* [Records for this task]

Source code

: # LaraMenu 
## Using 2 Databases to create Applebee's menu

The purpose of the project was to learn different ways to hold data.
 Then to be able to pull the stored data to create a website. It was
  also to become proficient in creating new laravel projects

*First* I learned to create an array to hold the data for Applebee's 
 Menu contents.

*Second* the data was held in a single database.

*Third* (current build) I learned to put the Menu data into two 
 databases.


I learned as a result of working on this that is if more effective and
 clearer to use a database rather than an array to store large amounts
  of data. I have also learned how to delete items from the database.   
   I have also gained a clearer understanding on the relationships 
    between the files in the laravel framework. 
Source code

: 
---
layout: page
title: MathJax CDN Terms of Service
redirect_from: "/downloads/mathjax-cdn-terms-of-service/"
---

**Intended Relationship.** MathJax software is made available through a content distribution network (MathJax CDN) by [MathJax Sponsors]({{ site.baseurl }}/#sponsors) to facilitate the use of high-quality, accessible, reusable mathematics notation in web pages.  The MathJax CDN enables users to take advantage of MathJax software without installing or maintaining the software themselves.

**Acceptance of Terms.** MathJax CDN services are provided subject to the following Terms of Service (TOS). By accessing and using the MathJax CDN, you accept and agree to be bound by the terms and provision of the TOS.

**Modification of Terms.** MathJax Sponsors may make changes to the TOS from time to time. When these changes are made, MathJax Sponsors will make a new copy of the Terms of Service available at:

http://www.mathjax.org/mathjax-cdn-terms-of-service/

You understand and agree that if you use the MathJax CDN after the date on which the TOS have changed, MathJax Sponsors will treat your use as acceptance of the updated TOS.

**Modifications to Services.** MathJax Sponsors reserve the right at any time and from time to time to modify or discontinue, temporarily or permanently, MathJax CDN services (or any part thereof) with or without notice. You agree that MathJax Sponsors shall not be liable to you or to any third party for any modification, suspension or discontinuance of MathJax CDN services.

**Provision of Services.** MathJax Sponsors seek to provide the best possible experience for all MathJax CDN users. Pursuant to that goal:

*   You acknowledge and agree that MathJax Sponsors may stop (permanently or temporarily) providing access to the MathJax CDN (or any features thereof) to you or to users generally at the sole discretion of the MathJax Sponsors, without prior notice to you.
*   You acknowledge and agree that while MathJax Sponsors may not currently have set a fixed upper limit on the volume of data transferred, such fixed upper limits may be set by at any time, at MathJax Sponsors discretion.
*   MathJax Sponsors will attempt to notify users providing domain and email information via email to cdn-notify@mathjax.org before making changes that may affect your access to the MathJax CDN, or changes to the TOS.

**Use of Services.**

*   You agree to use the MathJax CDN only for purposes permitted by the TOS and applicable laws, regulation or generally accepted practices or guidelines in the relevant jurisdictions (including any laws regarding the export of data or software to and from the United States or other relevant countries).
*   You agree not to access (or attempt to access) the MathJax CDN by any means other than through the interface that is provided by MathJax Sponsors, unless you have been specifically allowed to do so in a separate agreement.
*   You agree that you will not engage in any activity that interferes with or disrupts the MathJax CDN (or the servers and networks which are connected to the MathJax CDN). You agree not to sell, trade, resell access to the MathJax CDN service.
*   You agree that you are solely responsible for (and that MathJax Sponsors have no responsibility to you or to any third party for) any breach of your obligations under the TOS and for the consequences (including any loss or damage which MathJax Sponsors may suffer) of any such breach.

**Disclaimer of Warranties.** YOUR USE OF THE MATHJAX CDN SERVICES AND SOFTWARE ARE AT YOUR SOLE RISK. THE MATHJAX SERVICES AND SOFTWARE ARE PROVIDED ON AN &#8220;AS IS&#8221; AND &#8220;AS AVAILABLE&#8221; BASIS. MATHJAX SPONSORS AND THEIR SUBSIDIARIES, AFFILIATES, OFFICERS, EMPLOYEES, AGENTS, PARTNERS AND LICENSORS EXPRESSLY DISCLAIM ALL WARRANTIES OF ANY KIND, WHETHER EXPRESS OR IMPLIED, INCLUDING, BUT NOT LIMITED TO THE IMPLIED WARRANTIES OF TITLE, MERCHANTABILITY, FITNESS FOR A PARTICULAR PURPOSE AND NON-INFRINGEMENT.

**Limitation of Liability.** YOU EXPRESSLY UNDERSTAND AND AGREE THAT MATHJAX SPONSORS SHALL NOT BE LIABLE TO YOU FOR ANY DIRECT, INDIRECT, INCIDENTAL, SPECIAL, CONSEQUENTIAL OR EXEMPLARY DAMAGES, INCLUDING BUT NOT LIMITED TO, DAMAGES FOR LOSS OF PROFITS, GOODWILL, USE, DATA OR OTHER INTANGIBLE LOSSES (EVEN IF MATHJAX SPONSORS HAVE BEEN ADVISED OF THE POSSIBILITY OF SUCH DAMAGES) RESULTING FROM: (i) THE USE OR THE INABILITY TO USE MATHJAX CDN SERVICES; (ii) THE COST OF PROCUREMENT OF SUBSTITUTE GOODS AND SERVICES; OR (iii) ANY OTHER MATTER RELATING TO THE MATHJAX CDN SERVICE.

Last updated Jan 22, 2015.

* [What you are asked to do] The response should consist of all the entries, reproduced word for word.

* [Output below]
Source code

: # LaraMenu 
## Using 2 Databases to create Applebee's menu

The purpose of the project was to learn different ways to hold data.
 Then to be able to pull the stored data to create a website. It was
  also to become proficient in creating new laravel projects

*First* I learned to create an array to hold the data for Applebee's 
 Menu contents.

*Second* the data was held in a single database.

*Third* (current build) I learned to put the Menu data into two 
 databases.


I learned as a result of working on this that is if more effective and
 clearer to use a database rather than an array to store large amounts
  of data. I have also learned how to delete items from the database.   
   I have also gained a clearer understanding on the relationships 
    between the files in the laravel framework. 
Source code

: 
---
layout: page
title: MathJax CDN Terms of Service
redirect_from: "/downloads/mathjax-cdn-terms-of-service/"
---

**Intended Relationship.** MathJax software is made available through a content distribution network (MathJax CDN) by [MathJax Sponsors]({{ site.baseurl }}/#sponsors) to facilitate the use of high-quality, accessible, reusable mathematics notation in web pages.  The MathJax CDN enables users to take advantage of MathJax software without installing or maintaining the software themselves.

**Acceptance of Terms.** MathJax CDN services are provided subject to the following Terms of Service (TOS). By accessing and using the MathJax CDN, you accept and agree to be bound by the terms and provision of the TOS.

**Modification of Terms.** MathJax Sponsors may make changes to the TOS from time to time. When these changes are made, MathJax Sponsors will make a new copy of the Terms of Service available at:

http://www.mathjax.org/mathjax-cdn-terms-of-service/

You understand and agree that if you use the MathJax CDN after the date on which the TOS have changed, MathJax Sponsors will treat your use as acceptance of the updated TOS.

**Modifications to Services.** MathJax Sponsors reserve the right at any time and from time to time to modify or discontinue, temporarily or permanently, MathJax CDN services (or any part thereof) with or without notice. You agree that MathJax Sponsors shall not be liable to you or to any third party for any modification, suspension or discontinuance of MathJax CDN services.

**Provision of Services.** MathJax Sponsors seek to provide the best possible experience for all MathJax CDN users. Pursuant to that goal:

*   You acknowledge and agree that MathJax Sponsors may stop (permanently or temporarily) providing access to the MathJax CDN (or any features thereof) to you or to users generally at the sole discretion of the MathJax Sponsors, without prior notice to you.
*   You acknowledge and agree that while MathJax Sponsors may not currently have set a fixed upper limit on the volume of data transferred, such fixed upper limits may be set by at any time, at MathJax Sponsors discretion.
*   MathJax Sponsors will attempt to notify users providing domain and email information via email to cdn-notify@mathjax.org before making changes that may affect your access to the MathJax CDN, or changes to the TOS.

**Use of Services.**

*   You agree to use the MathJax CDN only for purposes permitted by the TOS and applicable laws, regulation or generally accepted practices or guidelines in the relevant jurisdictions (including any laws regarding the export of data or software to and from the United States or other relevant countries).
*   You agree not to access (or attempt to access) the MathJax CDN by any means other than through the interface that is provided by MathJax Sponsors, unless you have been specifically allowed to do so in a separate agreement.
*   You agree that you will not engage in any activity that interferes with or disrupts the MathJax CDN (or the servers and networks which are connected to the MathJax CDN). You agree not to sell, trade, resell access to the MathJax CDN service.
*   You agree that you are solely responsible for (and that MathJax Sponsors have no responsibility to you or to any third party for) any breach of your obligations under the TOS and for the consequences (including any loss or damage which MathJax Sponsors may suffer) of any such breach.

**Disclaimer of Warranties.** YOUR USE OF THE MATHJAX CDN SERVICES AND SOFTWARE ARE AT YOUR SOLE RISK. THE MATHJAX SERVICES AND SOFTWARE ARE PROVIDED ON AN &#8220;AS IS&#8221; AND &#8220;AS AVAILABLE&#8221; BASIS. MATHJAX SPONSORS AND THEIR SUBSIDIARIES, AFFILIATES, OFFICERS, EMPLOYEES, AGENTS, PARTNERS AND LICENSORS EXPRESSLY DISCLAIM ALL WARRANTIES OF ANY KIND, WHETHER EXPRESS OR IMPLIED, INCLUDING, BUT NOT LIMITED TO THE IMPLIED WARRANTIES OF TITLE, MERCHANTABILITY, FITNESS FOR A PARTICULAR PURPOSE AND NON-INFRINGEMENT.

**Limitation of Liability.** YOU EXPRESSLY UNDERSTAND AND AGREE THAT MATHJAX SPONSORS SHALL NOT BE LIABLE TO YOU FOR ANY DIRECT, INDIRECT, INCIDENTAL, SPECIAL, CONSEQUENTIAL OR EXEMPLARY DAMAGES, INCLUDING BUT NOT LIMITED TO, DAMAGES FOR LOSS OF PROFITS, GOODWILL, USE, DATA OR OTHER INTANGIBLE LOSSES (EVEN IF MATHJAX SPONSORS HAVE BEEN ADVISED OF THE POSSIBILITY OF SUCH DAMAGES) RESULTING FROM: (i) THE USE OR THE INABILITY TO USE MATHJAX CDN SERVICES; (ii) THE COST OF PROCUREMENT OF SUBSTITUTE GOODS AND SERVICES; OR (iii) ANY OTHER MATTER RELATING TO THE MATHJAX CDN SERVICE.

Last updated Jan 22, 2015.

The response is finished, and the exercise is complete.